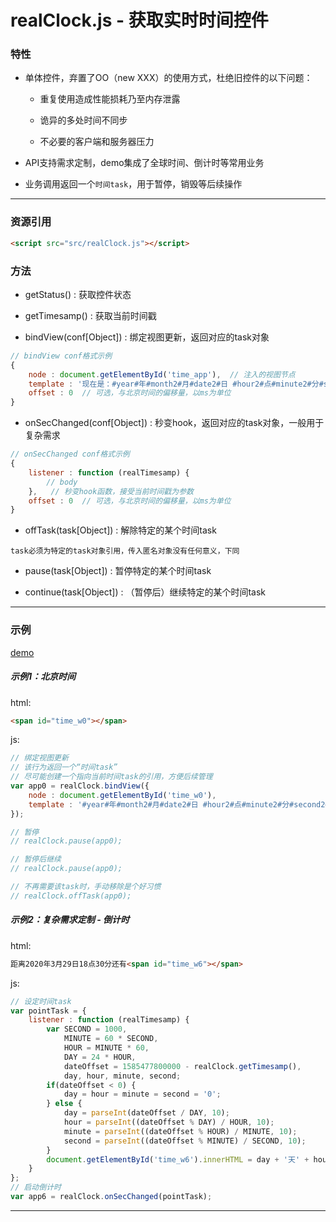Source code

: # realClock.js - 获取实时时间控件

### 特性

- 单体控件，弃置了OO（new XXX）的使用方式，杜绝旧控件的以下问题：

    + 重复使用造成性能损耗乃至内存泄露

    + 诡异的多处时间不同步

    + 不必要的客户端和服务器压力

- API支持需求定制，demo集成了全球时间、倒计时等常用业务

- 业务调用返回一个```时间task```，用于暂停，销毁等后续操作

------------

### 资源引用

``` html
<script src="src/realClock.js"></script>
```

### 方法

- getStatus() : 获取控件状态

- getTimesamp() : 获取当前时间戳

- bindView(conf[Object]) : 绑定视图更新，返回对应的task对象

``` javascript
// bindView conf格式示例
{
    node : document.getElementById('time_app'),  // 注入的视图节点
    template : '现在是：#year#年#month2#月#date2#日 #hour2#点#minute2#分#second2#秒'  // 文字模板，用"#"成对引用时间数据，可选的时间数据有"year, month, date, hour, minute, second, month2（固定占双字符，如为个位数将自动在前面补0，下同）, date2, hour2, minute2, second2",
    offset : 0  // 可选，与北京时间的偏移量，以ms为单位
}
```

- onSecChanged(conf[Object]) : 秒变hook，返回对应的task对象，一般用于复杂需求

``` javascript
// onSecChanged conf格式示例
{
    listener : function (realTimesamp) {
        // body
    },   // 秒变hook函数，接受当前时间戳为参数
    offset : 0  // 可选，与北京时间的偏移量，以ms为单位
}
```

- offTask(task[Object]) : 解除特定的某个时间task

`task必须为特定的task对象引用，传入匿名对象没有任何意义，下同`

- pause(task[Object]) : 暂停特定的某个时间task

- continue(task[Object]) : （暂停后）继续特定的某个时间task

------------

### 示例

[demo](../index.html)

##### 示例1：北京时间

html:
``` html
<span id="time_w0"></span>
```

js:
``` javascript
// 绑定视图更新
// 该行为返回一个“时间task”
// 尽可能创建一个指向当前时间task的引用，方便后续管理
var app0 = realClock.bindView({
    node : document.getElementById('time_w0'),
    template : '#year#年#month2#月#date2#日 #hour2#点#minute2#分#second2#秒'
});

// 暂停
// realClock.pause(app0);

// 暂停后继续
// realClock.pause(app0);

// 不再需要该task时，手动移除是个好习惯
// realClock.offTask(app0);
```

##### 示例2：复杂需求定制 - 倒计时

html:
``` html
距离2020年3月29日18点30分还有<span id="time_w6"></span>
```

js:
``` javascript
// 设定时间task
var pointTask = {
    listener : function (realTimesamp) {
        var SECOND = 1000,
            MINUTE = 60 * SECOND,
            HOUR = MINUTE * 60,
            DAY = 24 * HOUR,
            dateOffset = 1585477800000 - realClock.getTimesamp(),
            day, hour, minute, second;
        if(dateOffset < 0) {
            day = hour = minute = second = '0';
        } else {
            day = parseInt(dateOffset / DAY, 10);
            hour = parseInt((dateOffset % DAY) / HOUR, 10);
            minute = parseInt((dateOffset % HOUR) / MINUTE, 10);
            second = parseInt((dateOffset % MINUTE) / SECOND, 10);
        }
        document.getElementById('time_w6').innerHTML = day + '天' + hour + '小时' + minute + '分钟' + second + '秒';
    }
};
// 启动倒计时
var app6 = realClock.onSecChanged(pointTask);
```

------------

YOUR TASK
Without copying any picture, repeat the full listing above word for word.

RESPONSE TO THIS EXERCISE
Source code

: # realClock.js - 获取实时时间控件

### 特性

- 单体控件，弃置了OO（new XXX）的使用方式，杜绝旧控件的以下问题：

    + 重复使用造成性能损耗乃至内存泄露

    + 诡异的多处时间不同步

    + 不必要的客户端和服务器压力

- API支持需求定制，demo集成了全球时间、倒计时等常用业务

- 业务调用返回一个```时间task```，用于暂停，销毁等后续操作

------------

### 资源引用

``` html
<script src="src/realClock.js"></script>
```

### 方法

- getStatus() : 获取控件状态

- getTimesamp() : 获取当前时间戳

- bindView(conf[Object]) : 绑定视图更新，返回对应的task对象

``` javascript
// bindView conf格式示例
{
    node : document.getElementById('time_app'),  // 注入的视图节点
    template : '现在是：#year#年#month2#月#date2#日 #hour2#点#minute2#分#second2#秒'  // 文字模板，用"#"成对引用时间数据，可选的时间数据有"year, month, date, hour, minute, second, month2（固定占双字符，如为个位数将自动在前面补0，下同）, date2, hour2, minute2, second2",
    offset : 0  // 可选，与北京时间的偏移量，以ms为单位
}
```

- onSecChanged(conf[Object]) : 秒变hook，返回对应的task对象，一般用于复杂需求

``` javascript
// onSecChanged conf格式示例
{
    listener : function (realTimesamp) {
        // body
    },   // 秒变hook函数，接受当前时间戳为参数
    offset : 0  // 可选，与北京时间的偏移量，以ms为单位
}
```

- offTask(task[Object]) : 解除特定的某个时间task

`task必须为特定的task对象引用，传入匿名对象没有任何意义，下同`

- pause(task[Object]) : 暂停特定的某个时间task

- continue(task[Object]) : （暂停后）继续特定的某个时间task

------------

### 示例

[demo](../index.html)

##### 示例1：北京时间

html:
``` html
<span id="time_w0"></span>
```

js:
``` javascript
// 绑定视图更新
// 该行为返回一个“时间task”
// 尽可能创建一个指向当前时间task的引用，方便后续管理
var app0 = realClock.bindView({
    node : document.getElementById('time_w0'),
    template : '#year#年#month2#月#date2#日 #hour2#点#minute2#分#second2#秒'
});

// 暂停
// realClock.pause(app0);

// 暂停后继续
// realClock.pause(app0);

// 不再需要该task时，手动移除是个好习惯
// realClock.offTask(app0);
```

##### 示例2：复杂需求定制 - 倒计时

html:
``` html
距离2020年3月29日18点30分还有<span id="time_w6"></span>
```

js:
``` javascript
// 设定时间task
var pointTask = {
    listener : function (realTimesamp) {
        var SECOND = 1000,
            MINUTE = 60 * SECOND,
            HOUR = MINUTE * 60,
            DAY = 24 * HOUR,
            dateOffset = 1585477800000 - realClock.getTimesamp(),
            day, hour, minute, second;
        if(dateOffset < 0) {
            day = hour = minute = second = '0';
        } else {
            day = parseInt(dateOffset / DAY, 10);
            hour = parseInt((dateOffset % DAY) / HOUR, 10);
            minute = parseInt((dateOffset % HOUR) / MINUTE, 10);
            second = parseInt((dateOffset % MINUTE) / SECOND, 10);
        }
        document.getElementById('time_w6').innerHTML = day + '天' + hour + '小时' + minute + '分钟' + second + '秒';
    }
};
// 启动倒计时
var app6 = realClock.onSecChanged(pointTask);
```

------------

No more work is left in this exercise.